> [Given information]:
************
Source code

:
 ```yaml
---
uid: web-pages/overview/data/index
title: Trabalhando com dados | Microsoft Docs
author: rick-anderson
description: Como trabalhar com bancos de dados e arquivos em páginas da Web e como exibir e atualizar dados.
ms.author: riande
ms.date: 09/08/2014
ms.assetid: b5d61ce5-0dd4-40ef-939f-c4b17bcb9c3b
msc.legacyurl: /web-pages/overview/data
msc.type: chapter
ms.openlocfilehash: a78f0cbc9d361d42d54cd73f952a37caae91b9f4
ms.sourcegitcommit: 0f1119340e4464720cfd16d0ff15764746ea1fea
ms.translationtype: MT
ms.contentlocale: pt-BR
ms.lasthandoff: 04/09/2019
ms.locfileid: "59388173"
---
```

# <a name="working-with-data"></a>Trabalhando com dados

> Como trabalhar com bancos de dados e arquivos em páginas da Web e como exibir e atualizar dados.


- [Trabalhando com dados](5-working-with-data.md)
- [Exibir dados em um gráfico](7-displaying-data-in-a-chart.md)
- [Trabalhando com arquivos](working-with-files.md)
************
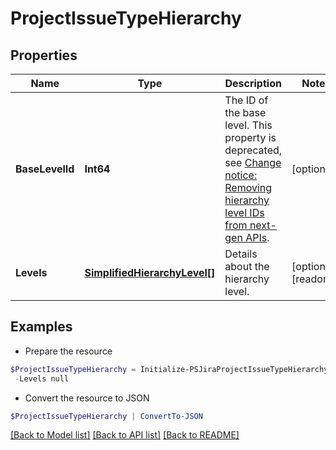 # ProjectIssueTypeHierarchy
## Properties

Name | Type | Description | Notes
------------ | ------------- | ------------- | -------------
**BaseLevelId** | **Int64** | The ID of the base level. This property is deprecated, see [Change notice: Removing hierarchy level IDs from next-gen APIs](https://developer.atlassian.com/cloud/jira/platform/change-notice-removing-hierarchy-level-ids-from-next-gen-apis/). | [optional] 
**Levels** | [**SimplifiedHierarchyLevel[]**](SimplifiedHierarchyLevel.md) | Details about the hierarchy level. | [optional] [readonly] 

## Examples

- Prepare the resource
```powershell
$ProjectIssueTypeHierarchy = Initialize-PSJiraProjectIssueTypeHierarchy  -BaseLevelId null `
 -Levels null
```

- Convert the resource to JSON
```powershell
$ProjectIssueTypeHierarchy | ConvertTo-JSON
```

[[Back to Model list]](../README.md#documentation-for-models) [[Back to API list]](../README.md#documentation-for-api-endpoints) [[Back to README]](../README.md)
************
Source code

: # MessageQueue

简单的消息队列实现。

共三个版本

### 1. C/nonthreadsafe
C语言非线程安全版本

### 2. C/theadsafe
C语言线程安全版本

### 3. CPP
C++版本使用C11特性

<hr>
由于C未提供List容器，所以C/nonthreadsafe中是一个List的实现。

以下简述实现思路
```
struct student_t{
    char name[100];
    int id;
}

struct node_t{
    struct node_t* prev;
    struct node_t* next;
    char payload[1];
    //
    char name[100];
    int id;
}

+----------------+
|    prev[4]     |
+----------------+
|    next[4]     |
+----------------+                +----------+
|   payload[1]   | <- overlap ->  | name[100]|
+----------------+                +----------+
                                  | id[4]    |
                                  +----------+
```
************
> [Description of the task]: Provide the count of lines above that contain "dados", without any other words.

> [Task output]: 6